From my mother, I received my love of North African culture: the swooping illustrative lines of Arabic calligraphy; the ornately decorated doorways leading to private homes; the food and the familial closeness. But her particular blindness blinded me, in turn, to the long history of slavery in the Arab world, and the prejudicial manner in which many in North Africa view those who should be considered their countrymen, and who they ought to owe far more allegiance than the European powers which colonized and exploited them for centuries.

This European influence is both a curse and a crutch to many in North Africa. Egypt itself was transformed from an African empire into a proxy state of the Greeks, followed by the Romans. Despite 4,000 previous years of kings, queens, heretic emperors and harem intrigue, Egypt’s subjugation by Greece and later Rome seems to have eclipsed all other potential narratives in western storytelling regarding the Two Lands of the Nile. Ubisoft’s decision to retell the Cleopatra story in Origins is likely influenced by this Eurocentric urge to hear only those stories that center westernized history and perspectives.

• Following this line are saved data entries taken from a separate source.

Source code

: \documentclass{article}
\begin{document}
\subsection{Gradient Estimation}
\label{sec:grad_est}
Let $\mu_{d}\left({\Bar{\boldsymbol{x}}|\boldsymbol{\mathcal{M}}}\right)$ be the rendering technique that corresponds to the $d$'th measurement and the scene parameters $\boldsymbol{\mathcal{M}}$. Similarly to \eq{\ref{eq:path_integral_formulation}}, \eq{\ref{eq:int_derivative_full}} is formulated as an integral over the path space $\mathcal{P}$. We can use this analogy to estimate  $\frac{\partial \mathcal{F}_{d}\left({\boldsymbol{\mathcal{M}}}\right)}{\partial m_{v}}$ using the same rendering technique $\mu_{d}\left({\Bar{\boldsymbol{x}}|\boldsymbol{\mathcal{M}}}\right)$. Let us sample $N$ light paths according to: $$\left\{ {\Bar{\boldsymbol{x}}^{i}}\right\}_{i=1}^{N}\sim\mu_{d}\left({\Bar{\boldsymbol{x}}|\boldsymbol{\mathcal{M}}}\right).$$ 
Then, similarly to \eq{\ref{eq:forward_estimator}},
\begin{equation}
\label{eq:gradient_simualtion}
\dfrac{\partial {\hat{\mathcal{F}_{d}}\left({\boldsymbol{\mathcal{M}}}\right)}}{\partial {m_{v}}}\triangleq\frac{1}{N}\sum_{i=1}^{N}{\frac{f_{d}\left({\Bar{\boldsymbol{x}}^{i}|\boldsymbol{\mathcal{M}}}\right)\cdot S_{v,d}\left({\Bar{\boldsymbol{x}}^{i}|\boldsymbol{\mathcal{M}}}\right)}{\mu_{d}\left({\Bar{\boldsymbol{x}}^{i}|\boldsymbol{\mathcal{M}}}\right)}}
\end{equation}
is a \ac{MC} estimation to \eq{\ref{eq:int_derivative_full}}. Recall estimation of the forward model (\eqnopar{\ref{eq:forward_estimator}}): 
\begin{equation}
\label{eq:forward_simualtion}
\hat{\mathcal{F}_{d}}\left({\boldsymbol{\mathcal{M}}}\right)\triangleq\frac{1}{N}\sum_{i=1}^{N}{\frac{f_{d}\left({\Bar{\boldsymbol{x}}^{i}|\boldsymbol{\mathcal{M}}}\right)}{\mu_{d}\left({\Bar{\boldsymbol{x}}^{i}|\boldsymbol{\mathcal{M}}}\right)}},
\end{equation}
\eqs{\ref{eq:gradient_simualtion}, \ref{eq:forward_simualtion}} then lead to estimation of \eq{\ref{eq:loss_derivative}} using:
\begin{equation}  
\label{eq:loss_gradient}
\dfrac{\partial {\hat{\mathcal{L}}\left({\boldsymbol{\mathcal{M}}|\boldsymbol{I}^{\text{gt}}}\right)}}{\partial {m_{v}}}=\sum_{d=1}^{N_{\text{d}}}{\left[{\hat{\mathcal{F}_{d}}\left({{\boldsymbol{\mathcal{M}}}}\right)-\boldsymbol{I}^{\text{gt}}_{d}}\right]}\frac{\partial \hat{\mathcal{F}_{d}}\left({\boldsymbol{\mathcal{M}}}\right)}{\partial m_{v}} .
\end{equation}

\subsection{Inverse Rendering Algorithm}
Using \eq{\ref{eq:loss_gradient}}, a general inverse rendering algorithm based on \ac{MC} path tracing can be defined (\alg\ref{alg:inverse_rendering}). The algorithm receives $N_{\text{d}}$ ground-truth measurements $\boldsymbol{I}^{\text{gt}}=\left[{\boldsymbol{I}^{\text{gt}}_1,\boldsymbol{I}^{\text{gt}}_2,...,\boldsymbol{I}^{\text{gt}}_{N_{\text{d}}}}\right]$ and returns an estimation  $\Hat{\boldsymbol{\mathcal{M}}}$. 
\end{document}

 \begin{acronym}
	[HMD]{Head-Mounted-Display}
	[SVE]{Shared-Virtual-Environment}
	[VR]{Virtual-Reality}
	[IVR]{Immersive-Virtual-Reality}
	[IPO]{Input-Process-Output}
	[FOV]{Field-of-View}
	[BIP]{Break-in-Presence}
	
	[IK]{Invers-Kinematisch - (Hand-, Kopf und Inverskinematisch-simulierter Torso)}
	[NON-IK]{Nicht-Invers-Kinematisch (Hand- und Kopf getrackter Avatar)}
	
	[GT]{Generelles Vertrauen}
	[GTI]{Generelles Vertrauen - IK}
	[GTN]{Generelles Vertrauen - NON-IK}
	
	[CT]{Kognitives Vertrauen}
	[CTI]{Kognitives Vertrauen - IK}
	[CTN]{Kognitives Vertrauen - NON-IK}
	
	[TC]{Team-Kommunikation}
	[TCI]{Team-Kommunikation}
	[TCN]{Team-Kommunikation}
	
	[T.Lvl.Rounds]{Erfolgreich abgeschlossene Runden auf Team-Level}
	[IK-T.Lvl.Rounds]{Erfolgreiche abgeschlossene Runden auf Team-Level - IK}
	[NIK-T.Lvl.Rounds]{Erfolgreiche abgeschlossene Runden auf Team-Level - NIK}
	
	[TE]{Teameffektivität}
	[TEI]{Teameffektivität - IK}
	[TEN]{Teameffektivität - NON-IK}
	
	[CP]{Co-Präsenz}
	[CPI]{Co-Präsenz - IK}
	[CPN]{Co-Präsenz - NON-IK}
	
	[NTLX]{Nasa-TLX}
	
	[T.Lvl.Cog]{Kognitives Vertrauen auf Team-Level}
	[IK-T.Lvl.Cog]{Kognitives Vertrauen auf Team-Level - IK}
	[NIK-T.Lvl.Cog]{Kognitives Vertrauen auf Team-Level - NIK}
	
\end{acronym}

This focus on Cleopatra and the Ptolemies’ political struggles, which focused primarily on Northern Egyptian society, means missing out on the political struggles happening in the southern reaches of Egypt’s vast empire. It means only seeing a few voiced roles that are identifiably Nubian, or Sub-Saharan. It means that despite making strides to present diversity in the general makeup of the Egyptian population, Origins fails to take the necessary steps to un-center Europe in its game about Egypt. In failing to do so, the game reinforces the unfortunate misconception of Egypt as an island, separate from the unappealing blackness of the rest of Africa.

Our current understanding of race may be tied to modern political realities, but anti-black prejudice against Nubians, and Sub-Saharan Africans seems to have always been present in Egyptian society. Whether it was the exploitation of Nubians for their mineral resources or using their bodies as cannon fodder in wars to extend its empire, Egypt has never treated the people it shares so much of its culture and religion with as equals. Other North African countries also tend to view themselves as more advanced and more civilized than the Sub-Saharan Africans that they’ve either ignored or enslaved. A friend of mine once related her disappointment at how little the phenomenon of museums keeping their Egyptian wings separated from those containing African art is interrogated. Citing this disconnect in a piece on Egypt’s tepid reception to Disney’s Black Panther, Mona Eltahawy describes Egyptians referring to visiting neighboring countries as “going to Africa.”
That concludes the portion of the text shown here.